While this is just one of the signs, the experts said there are six others to watch out for.
1. Bone pain and damage
Data from the charity shows that up to 70 percent of people with myeloma suffer from bone pain.
This is usually described as a dull or aching pain often felt in the lower back or ribs.
The pain is caused by plasma cells building up in certain areas, where large cells damage the bones, which can occasionally lead to fractures or bone fractures.
The experts said shortness of breath and fatigue can occur because you don’t have enough red blood cells.
They explained, “This happens because there are abnormal plasma cells in your bone marrow.
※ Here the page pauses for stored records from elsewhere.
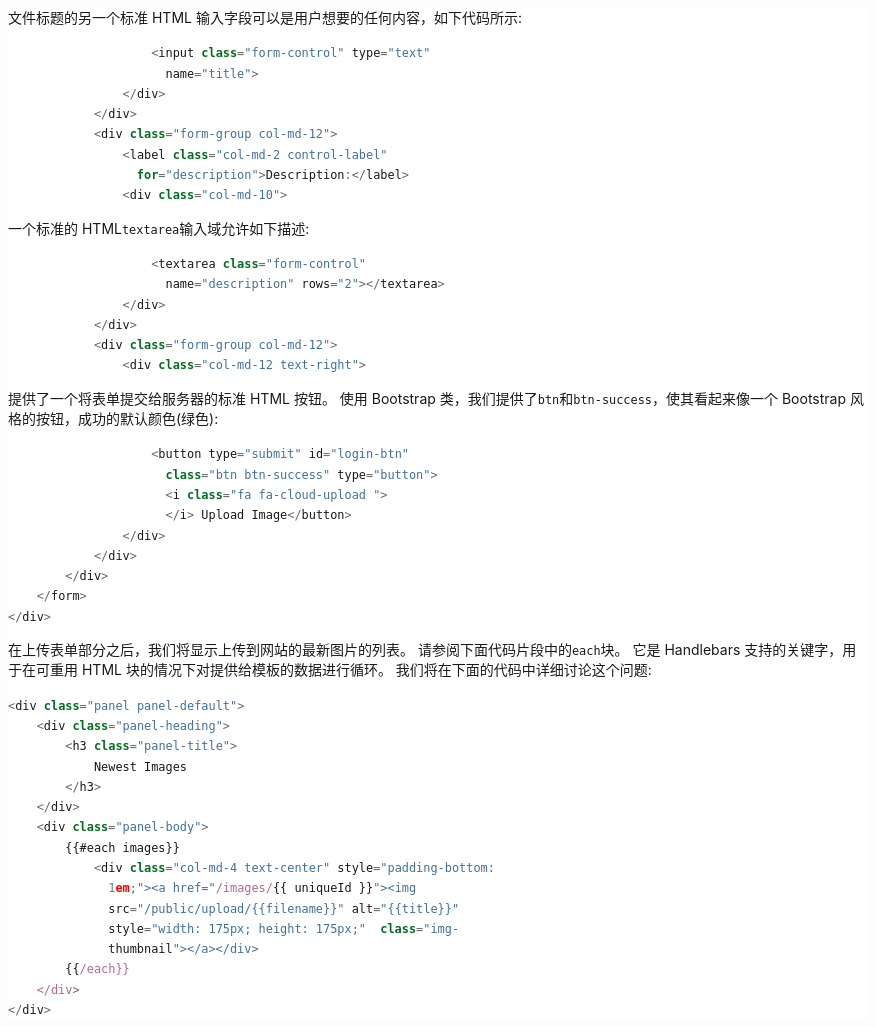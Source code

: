 文件标题的另一个标准 HTML 输入字段可以是用户想要的任何内容，如下代码所示:

```js
                    <input class="form-control" type="text" 
                      name="title"> 
                </div> 
            </div> 
            <div class="form-group col-md-12"> 
                <label class="col-md-2 control-label" 
                  for="description">Description:</label> 
                <div class="col-md-10"> 
```

一个标准的 HTML`textarea`输入域允许如下描述:

```js
                    <textarea class="form-control" 
                      name="description" rows="2"></textarea> 
                </div> 
            </div> 
            <div class="form-group col-md-12"> 
                <div class="col-md-12 text-right"> 
```

提供了一个将表单提交给服务器的标准 HTML 按钮。 使用 Bootstrap 类，我们提供了`btn`和`btn-success`，使其看起来像一个 Bootstrap 风格的按钮，成功的默认颜色(绿色):

```js
                    <button type="submit" id="login-btn" 
                      class="btn btn-success" type="button">
                      <i class="fa fa-cloud-upload ">
                      </i> Upload Image</button> 
                </div> 
            </div> 
        </div> 
    </form> 
</div>
```

在上传表单部分之后，我们将显示上传到网站的最新图片的列表。 请参阅下面代码片段中的`each`块。 它是 Handlebars 支持的关键字，用于在可重用 HTML 块的情况下对提供给模板的数据进行循环。 我们将在下面的代码中详细讨论这个问题:

```js
<div class="panel panel-default"> 
    <div class="panel-heading"> 
        <h3 class="panel-title"> 
            Newest Images 
        </h3> 
    </div> 
    <div class="panel-body"> 
        {{#each images}} 
            <div class="col-md-4 text-center" style="padding-bottom: 
              1em;"><a href="/images/{{ uniqueId }}"><img 
              src="/public/upload/{{filename}}" alt="{{title}}" 
              style="width: 175px; height: 175px;"  class="img-
              thumbnail"></a></div> 
        {{/each}} 
    </div> 
</div> 
```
The abnormal plasma cells damage the bones and crowd out the normal blood cells.”
If you have myeloma, you may be more susceptible to infections, including respiratory infections, the experts said.
Once you develop an infection, it may take longer for it to get better.
This is because you don’t have enough healthy white blood cells to fight the bacteria or viruses.
4. Spinal cord compressions
Spinal cord compression occurs when pressure on the spinal cord causes nerves to stop working normally, experts explained.
The symptoms will change depending on where the pressure is on the spinal cord.
Pain often comes first, affecting 90 percent of myeloma patients.
Spinal cord compression is an emergency. Call your doctor right away if you have any symptoms of spinal cord compression, the experts say.
5. Changes to your kidneys
This is usually a symptom seen later in myeloma and occurs when large amounts of antibody protein, made by the abnormal plasma cells, can damage your kidneys as it passes from the bloodstream into the urine.
This can lead to nausea, loss of appetite and weight loss, dehydration, fatigue and lack of energy, swollen ankles, feet and hands.
6. Bruising and bleeding
Abnormal bruising and bleeding may occur because the large numbers of plasma cells in your bone marrow have prevented platelet production, the experts said.
However, they explained that this is quite rare in myeloma.
If you are concerned about any of your symptoms, you should contact your GP.
Always call 999 in the event of an emergency.